Loading Graphs

GraphScope models graph data as Property Graph, in which the edges/vertices are labeled and each label may have many properties.

Configurations of a Graph

To load a property graph to GraphScope, we provide a function:

load_from(edges, vertices)

This function helps users to construct the schema of the property graph. edges is a Dict. Each pair item in the dict determines a label for the edges. More specifically, the key of the pair item is the label name, the value of the pair is a configuration Tuple or List, which contains:

  • a Loader object for data source, it tells graphscope where to find the data for this label, it can be a file location, or a numpy, etc.

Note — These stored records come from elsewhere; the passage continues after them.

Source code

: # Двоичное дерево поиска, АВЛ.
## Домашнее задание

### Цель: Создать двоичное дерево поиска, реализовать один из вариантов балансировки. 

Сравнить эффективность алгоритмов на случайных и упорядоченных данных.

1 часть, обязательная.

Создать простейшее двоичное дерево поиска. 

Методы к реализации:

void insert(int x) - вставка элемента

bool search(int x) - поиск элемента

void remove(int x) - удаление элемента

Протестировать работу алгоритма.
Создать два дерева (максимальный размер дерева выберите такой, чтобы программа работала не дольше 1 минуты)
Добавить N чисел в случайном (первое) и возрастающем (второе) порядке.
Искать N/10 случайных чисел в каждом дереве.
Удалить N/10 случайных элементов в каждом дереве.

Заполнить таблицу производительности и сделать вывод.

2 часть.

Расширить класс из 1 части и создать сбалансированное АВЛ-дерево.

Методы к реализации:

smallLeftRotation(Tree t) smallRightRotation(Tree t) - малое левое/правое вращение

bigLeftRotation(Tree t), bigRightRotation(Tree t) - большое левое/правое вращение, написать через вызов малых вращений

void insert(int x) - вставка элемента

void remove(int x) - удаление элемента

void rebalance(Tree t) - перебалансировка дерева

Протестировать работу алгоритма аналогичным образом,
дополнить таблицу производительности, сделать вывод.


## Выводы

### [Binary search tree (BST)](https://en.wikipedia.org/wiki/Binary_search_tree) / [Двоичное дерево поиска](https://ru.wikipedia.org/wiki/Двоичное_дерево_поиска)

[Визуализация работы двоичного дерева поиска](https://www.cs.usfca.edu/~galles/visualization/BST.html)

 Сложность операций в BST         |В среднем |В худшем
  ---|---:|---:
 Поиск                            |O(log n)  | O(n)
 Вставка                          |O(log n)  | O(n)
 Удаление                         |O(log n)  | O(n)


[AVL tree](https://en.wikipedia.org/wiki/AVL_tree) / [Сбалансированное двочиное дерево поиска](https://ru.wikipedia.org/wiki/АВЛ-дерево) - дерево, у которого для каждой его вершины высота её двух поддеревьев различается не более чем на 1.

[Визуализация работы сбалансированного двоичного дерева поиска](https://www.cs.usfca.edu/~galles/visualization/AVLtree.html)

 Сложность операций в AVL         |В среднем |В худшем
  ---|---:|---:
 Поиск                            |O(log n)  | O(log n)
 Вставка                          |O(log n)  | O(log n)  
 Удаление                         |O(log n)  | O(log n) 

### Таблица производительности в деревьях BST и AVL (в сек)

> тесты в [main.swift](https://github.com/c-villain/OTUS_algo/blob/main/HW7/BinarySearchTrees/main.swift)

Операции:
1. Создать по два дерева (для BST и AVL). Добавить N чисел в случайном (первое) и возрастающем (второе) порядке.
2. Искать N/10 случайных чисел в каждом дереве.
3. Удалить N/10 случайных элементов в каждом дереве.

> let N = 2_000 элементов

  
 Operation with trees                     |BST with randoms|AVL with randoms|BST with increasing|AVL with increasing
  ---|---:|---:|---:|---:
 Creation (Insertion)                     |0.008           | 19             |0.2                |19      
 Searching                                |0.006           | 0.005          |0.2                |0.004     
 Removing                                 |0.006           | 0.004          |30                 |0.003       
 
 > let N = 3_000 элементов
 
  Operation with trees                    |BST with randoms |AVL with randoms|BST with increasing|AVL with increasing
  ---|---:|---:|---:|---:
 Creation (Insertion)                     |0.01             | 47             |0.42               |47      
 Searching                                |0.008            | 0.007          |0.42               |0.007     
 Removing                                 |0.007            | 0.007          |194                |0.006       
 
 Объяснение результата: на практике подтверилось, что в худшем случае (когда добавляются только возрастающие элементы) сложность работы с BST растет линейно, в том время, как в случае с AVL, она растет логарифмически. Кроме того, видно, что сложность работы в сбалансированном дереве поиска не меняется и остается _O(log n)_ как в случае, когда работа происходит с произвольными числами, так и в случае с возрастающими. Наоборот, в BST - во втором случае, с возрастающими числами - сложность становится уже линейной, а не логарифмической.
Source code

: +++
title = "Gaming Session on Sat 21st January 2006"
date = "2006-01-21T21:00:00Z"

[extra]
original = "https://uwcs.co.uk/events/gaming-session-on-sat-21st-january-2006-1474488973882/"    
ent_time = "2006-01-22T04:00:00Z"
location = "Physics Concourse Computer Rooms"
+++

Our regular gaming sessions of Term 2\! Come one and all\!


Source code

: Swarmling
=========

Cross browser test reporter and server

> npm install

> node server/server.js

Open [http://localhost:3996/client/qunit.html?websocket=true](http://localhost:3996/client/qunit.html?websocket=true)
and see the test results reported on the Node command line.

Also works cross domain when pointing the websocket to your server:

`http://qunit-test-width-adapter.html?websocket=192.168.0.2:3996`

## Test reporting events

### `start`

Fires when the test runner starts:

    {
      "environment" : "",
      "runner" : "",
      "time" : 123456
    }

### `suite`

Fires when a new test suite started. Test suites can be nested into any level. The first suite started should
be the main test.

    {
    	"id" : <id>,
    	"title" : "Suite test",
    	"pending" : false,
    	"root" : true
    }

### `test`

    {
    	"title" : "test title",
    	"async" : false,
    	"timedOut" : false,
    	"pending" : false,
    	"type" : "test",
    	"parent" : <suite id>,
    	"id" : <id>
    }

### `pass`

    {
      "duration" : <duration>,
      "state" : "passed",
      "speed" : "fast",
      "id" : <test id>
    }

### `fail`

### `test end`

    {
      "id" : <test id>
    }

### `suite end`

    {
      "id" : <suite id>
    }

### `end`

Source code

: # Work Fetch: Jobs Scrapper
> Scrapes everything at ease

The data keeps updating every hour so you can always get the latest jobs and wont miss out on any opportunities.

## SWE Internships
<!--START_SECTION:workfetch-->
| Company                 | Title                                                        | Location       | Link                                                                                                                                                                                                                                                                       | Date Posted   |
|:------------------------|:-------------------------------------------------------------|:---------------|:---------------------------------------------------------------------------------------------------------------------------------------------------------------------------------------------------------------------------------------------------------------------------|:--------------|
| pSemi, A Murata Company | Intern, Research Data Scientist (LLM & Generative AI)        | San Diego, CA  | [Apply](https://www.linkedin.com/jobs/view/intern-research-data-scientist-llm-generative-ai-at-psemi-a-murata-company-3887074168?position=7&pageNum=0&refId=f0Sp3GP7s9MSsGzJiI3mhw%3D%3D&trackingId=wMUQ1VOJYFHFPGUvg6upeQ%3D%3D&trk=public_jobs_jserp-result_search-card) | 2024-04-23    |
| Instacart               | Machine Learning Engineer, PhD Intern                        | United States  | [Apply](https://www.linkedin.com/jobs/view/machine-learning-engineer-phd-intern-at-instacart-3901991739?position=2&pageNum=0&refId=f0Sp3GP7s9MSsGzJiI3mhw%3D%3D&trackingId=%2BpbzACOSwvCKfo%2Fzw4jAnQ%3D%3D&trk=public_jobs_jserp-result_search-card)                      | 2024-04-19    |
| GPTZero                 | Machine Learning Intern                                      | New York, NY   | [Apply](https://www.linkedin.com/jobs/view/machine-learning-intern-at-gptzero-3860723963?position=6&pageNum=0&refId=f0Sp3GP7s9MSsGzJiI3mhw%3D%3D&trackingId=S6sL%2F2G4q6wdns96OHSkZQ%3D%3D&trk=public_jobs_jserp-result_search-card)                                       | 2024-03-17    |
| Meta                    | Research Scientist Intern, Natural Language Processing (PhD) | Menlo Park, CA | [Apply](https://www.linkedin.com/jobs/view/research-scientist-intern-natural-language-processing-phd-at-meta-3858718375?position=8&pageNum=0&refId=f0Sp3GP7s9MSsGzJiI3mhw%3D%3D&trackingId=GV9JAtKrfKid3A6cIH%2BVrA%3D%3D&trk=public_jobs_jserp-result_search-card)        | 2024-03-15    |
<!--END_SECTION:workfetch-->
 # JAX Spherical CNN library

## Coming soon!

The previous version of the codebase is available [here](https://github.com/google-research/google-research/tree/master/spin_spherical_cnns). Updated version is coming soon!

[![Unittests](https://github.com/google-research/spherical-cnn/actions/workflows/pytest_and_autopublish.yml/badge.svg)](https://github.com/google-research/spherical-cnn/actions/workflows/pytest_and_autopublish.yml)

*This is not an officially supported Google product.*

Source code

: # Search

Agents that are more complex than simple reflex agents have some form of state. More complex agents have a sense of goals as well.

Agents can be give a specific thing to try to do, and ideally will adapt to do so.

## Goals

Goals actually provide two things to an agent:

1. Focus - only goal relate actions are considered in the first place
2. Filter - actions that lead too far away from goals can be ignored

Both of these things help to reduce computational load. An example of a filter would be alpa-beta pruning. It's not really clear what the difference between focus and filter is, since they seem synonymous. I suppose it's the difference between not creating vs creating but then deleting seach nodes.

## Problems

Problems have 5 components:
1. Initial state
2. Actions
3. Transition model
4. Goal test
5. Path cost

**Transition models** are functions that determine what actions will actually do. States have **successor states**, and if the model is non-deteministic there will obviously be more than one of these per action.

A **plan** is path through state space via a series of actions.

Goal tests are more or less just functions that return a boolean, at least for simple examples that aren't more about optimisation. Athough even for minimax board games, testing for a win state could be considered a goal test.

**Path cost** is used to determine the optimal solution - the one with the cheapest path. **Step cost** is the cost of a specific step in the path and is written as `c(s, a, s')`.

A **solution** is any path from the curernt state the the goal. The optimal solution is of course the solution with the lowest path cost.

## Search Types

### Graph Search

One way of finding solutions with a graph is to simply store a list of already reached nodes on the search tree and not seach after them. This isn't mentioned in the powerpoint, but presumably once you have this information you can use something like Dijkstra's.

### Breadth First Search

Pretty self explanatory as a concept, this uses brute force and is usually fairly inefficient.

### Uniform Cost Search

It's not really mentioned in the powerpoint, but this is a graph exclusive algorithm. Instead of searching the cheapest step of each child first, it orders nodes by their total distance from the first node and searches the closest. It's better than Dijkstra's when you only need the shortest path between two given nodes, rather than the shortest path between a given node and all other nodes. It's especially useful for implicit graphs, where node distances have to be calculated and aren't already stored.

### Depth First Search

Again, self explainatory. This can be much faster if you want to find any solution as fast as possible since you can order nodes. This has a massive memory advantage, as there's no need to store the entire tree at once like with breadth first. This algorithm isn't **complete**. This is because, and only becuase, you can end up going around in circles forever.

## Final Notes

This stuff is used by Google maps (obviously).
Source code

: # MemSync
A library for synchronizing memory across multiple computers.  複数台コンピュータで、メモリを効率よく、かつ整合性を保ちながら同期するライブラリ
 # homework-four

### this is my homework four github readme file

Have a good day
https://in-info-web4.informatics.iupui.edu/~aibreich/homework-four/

  • a list of properties, the names should consistent to the header_row of the data source file or pandas. This list is optional. When it omitted or empty, all columns except the src/dst columns will be added as properties.

  • a pair of str for the edge source, in the format of (column_name_for_src, label_of_src);

  • a pair of str for the edge destination, in the format of (column_name_for_dst, label_of_dst);

Let’s see an example:

edges={
    # a kind of edge with label "group"
    "group": (
        # the data source, in this case, is a file location.
        "file:///home/admin/group.e",
        # selected column names in group.e, will load as properties
        ["group_id", "member_size"],
        # use 'leader_student_id' column as src id, the src label should be 'student'
        ("leader_student_id", "student"),
        # use 'member_student_id' column as dst id, the dst label is 'student'
        ("member_student_id", "student")
    )
}

Alternatively, the configuration can be a Dict, The reserved keys of the Dict are “loader”, “properties”, “source” and “destination”. This configuration for edges are exactly the same to the above configuration.

edges = {
    "group": {
            "loader": "file:///home/admin/group.e",
            "properties": ["group_id", "member_size"],
            "source": ("leader_teacher_id", "teacher"),
            "destination": ("member_teacher_id", "teacher"),
        },
    }

In some cases, an edge label may connect two kinds of vertices. For example, in a graph, two kinds of edges are labeled with group but represents two relations. i.e., teacher-group-> student and student-group-> student. In this case, a group key follows a list of configurations.

edges={
    # a kind of edge with label "group"
    "group": [
        (
            "file:///home/admin/group.e",
            ["group_id", "member_size"],
            ("leader_student_id", "student"),
            ("member_student_id", "student")
        ),
        (
            "file:///home/admin/group_for_teacher_student.e",
            ["group_id", "group_name", "establish_date"],
            ("teacher_in_charge_id", "teacher"),
            ("member_student_id", "student")
        )
    ]
}

Some configurations can omit for edges. e.g., properties can be empty, which means to select all columns

edges={
    "group": (
        "file:///home/admin/group.e",
        [],
        ("leader_student_id", "student"),
        ("member_student_id", "student")
    )
}

Alternatively, all column names can be assigned with index. For example, the number in the src/dst assigned the first column is used as src_id and the second column is used as dst_id:

edges={
    "group": (
        "/home/admin/group.e",
        ["group_id", "member_size"],
        # 0 represents the first column.
        (0, "student"),
        # second column used as dst.
        (1, "student"),
    )
}

If there is only one label in the graph, the label of vertices can be omitted.

edges={
    "group": (
        "file:///home/admin/group.e",
        ["group_id", "member_size",]
        # vertex labels in the two ends of the edges are omitted.
        "leader_student_id",
        "member_student_id",
    )
}

In the simplest case, the configuration can only assign a loader with path. By default, the first column will be used as src_id, the second column will be used as dst_id. all the rest columns in the file are parsed as properties.

edges={
    "group": "file:///home/admin/group.e"
}

Similar to edges, a vertex Dict contains a key as the label, and a set of configuration for the label. The configurations contain:

  • a loader for data source, which can be a file location, or a numpy, etc. See more details in Loader object.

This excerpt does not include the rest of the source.